== Segment start ==

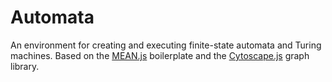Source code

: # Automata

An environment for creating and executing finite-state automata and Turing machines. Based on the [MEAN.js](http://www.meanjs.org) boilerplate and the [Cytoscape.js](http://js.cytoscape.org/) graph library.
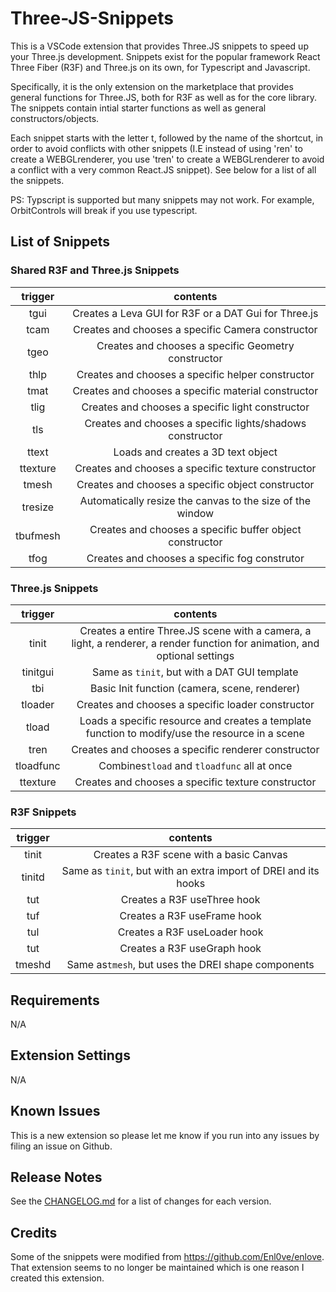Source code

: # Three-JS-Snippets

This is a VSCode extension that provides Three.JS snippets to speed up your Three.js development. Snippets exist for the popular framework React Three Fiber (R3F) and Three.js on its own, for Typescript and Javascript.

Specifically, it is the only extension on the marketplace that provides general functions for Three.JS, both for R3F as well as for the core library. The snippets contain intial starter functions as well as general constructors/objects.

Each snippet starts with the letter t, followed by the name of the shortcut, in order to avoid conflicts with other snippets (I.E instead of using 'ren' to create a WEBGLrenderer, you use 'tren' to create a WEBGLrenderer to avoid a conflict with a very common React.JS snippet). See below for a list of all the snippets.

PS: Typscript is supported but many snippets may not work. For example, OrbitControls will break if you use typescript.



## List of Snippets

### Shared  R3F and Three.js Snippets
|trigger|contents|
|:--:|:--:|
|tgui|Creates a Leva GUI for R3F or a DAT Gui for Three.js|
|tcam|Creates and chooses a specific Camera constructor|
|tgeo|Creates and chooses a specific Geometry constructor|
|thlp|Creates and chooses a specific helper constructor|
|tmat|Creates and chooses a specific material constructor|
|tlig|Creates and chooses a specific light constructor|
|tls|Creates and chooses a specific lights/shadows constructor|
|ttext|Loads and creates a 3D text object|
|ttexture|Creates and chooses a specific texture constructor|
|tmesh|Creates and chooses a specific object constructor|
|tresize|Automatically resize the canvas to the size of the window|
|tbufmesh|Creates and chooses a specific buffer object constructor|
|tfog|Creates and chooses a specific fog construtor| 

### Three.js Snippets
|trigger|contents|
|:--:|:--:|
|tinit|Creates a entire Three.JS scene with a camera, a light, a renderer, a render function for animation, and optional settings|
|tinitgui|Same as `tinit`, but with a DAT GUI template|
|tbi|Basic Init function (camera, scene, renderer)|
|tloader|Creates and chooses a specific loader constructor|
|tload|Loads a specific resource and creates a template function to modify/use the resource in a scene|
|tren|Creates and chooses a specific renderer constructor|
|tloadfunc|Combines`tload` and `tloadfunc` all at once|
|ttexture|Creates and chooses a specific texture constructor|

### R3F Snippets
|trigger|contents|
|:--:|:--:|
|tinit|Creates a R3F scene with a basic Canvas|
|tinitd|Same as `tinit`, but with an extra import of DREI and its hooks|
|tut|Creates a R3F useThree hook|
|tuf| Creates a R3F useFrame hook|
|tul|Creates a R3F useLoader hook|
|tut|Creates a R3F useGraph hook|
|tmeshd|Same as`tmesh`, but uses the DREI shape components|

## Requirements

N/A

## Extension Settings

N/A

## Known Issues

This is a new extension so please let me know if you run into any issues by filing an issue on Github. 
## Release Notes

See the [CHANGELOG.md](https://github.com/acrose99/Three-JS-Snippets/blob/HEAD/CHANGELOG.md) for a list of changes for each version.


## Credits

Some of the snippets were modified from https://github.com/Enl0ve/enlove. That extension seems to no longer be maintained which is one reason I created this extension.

== Segment end ==

Which of the lines above hold the word "scene"? Copy each one.

|tinit|Creates a entire Three.JS scene with a camera, a light, a renderer, a render function for animation, and optional settings|
|tbi|Basic Init function (camera, scene, renderer)|
|tload|Loads a specific resource and creates a template function to modify/use the resource in a scene|
|tinit|Creates a R3F scene with a basic Canvas|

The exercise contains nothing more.